In the last essay of the Cleveland book, Desiree saw Marwa as Joan of Arc: “Faith! Faith! that was Joan’s lever–the lever by which that little hand moved the world–literally moved the world, for Orleans was France , and England was the world.”
Marwa turned back a few pages for something else: Yes, here it was, “I reduce all the miracle, and marvel, and mystery of Joan’s history to the extraordinary development of one human capacity–love; the extraordinary exercise of one human capacity–faith.”
How much energy Desiree had put into this gift!
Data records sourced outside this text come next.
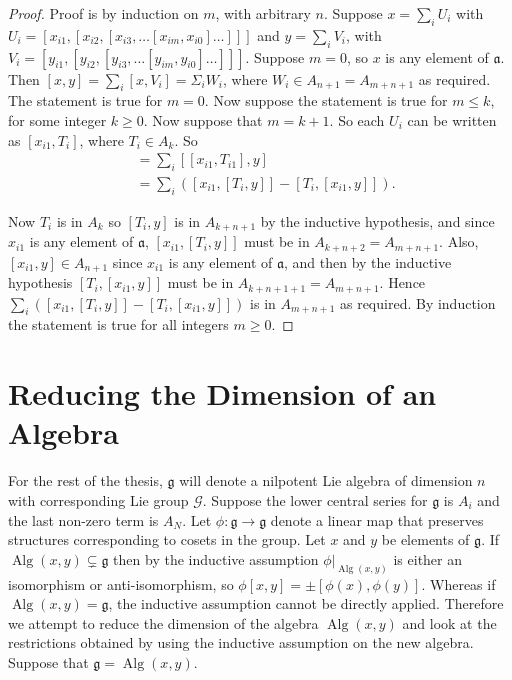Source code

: \documentclass[honours]{UNSWthesis}
\newcommand{\G}{\mathcal{G}}
\newcommand{\g}{\mathfrak{g}}
\newcommand{\1}{\mathbf{e}_{1}}
\newcommand{\2}{\mathbf{e}_{3}}
\newcommand{\3}{\mathbf{e}_{3}}
\DeclareMathOperator{\alg}{Alg}
\begin{document}
\begin{proof}
Proof is by induction on $m$, with arbitrary $n$. Suppose $x=\sum\limits_{i} U_{i}$ with $U_{i}=[x_{i1},[x_{i2},[x_{i3},\ldots [x_{im},x_{i0}]\ldots]]]$ and $y=\sum\limits_{i} V_{i}$, with $V_{i}=[y_{i1},[y_{i2},[y_{i3},\ldots [y_{im},y_{i0}]\ldots]]]$.
\newline
Suppose $m=0$, so $x$ is any element of $\mathfrak{a}$. Then $[x,y]=\sum\limits_{i}[x,V_{i}]=\Sigma_{i}W_{i}$, where $W_{i} \in A_{n+1}=A_{m+n+1}$ as required. The statement is true for $m=0$. \newline
Now suppose the statement is true for $m \leq k$, for some integer $k \geq 0$. Now suppose that $m=k+1$. So each $U_{i}$ can be written as $[x_{i1},T_{i}]$, where $T_{i} \in A_{k}$. So
\begin{align*}
[x,y] &=\sum\limits_{i}[[x_{i1},T_{i1}],y] \\
&= \sum\limits_{i}([x_{i1},[T_{i},y]]-[T_{i},[x_{i1},y]]).
\end{align*}

Now $T_{i}$ is in $A_{k}$ so $[T_{i},y]$ is in $A_{k+n+1}$ by the inductive hypothesis, and since $x_{i1}$ is any element of $\mathfrak{a}$, $[x_{i1},[T_{i},y]]$ must be in $A_{k+n+2}=A_{m+n+1}$. \newline
Also, $[x_{i1},y] \in A_{n+1}$ since $x_{i1}$ is any element of $\mathfrak{a}$, and then by the inductive hypothesis $[T_{i},[x_{i1},y]]$ must be in $A_{k+n+1+1}=A_{m+n+1}$. \newline
Hence $\sum\limits_{i}([x_{i1},[T_{i},y]]-[T_{i},[x_{i1},y]])$ is in $A_{m+n+1}$ as required. By induction the statement is true for all integers $m \geq 0$.
\end{proof}




\section{Reducing the Dimension of an Algebra}
For the rest of the thesis, $\g$ will denote a nilpotent Lie algebra of dimension $n$ with corresponding Lie group $\G$. Suppose the lower central series for $\g$ is $A_{i}$ and the last non-zero term is $A_{N}$. Let $\phi: \g \longrightarrow \g$ denote a linear map that preserves structures corresponding to cosets in the group. \newline
Let $x$ and $y$ be elements of $\g$. If $\alg(x,y)\subsetneq \g$ then by the inductive assumption $\phi|_{\alg(x,y)}$ is either an isomorphism or anti-isomorphism, so $\phi[x,y]= \pm [\phi(x),\phi(y)]$. \newline
Whereas if $\alg(x,y)=\g$, the inductive assumption cannot be directly applied. Therefore we attempt to reduce the dimension of the algebra $\alg(x,y)$ and look at the restrictions obtained by using the inductive assumption on the new algebra. 
\newline Suppose that $\g=\alg(x,y)$.
\end{document}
She heard the buzzing of Adonis’s tattoo needle, but she saw the red of Judy’s blood turning into the red anemone that rhymed with Prix. Marwa put away the Cleveland book in her backpack.
The door opened; the electronic melody played. Marwa looked outside to hot and crowded Canal Street . A gay couple entering brought in a wave of steaming heat, like taking the lid off a boiling pot. Marwa thought: the Romans didn’t distinguish between heterosexual and homosexual, but between sexual penetration, which indicated power, and submission to penetration, which represented subordination. Powerless people, regardless of sex, would be expected to submit to penetration. Homosexual sex wasn’t considered less manly if you did the penetrating. But Judy with her two drooling mouths didn’t feel subordinate to Jimmy Wagstaff!
Later, when Marwa and Judy stood on the deck of the fire-engine-red tugboat Helen McAllister at the South Street Seaport, it was deadly hot. Both girls were sucking at cold bottles of water. Judy swallowed and said, “Isn’t it against your rules?”as she reached out to touch the tip of one of Marwa’s newly pierced ears. “How do they feel?”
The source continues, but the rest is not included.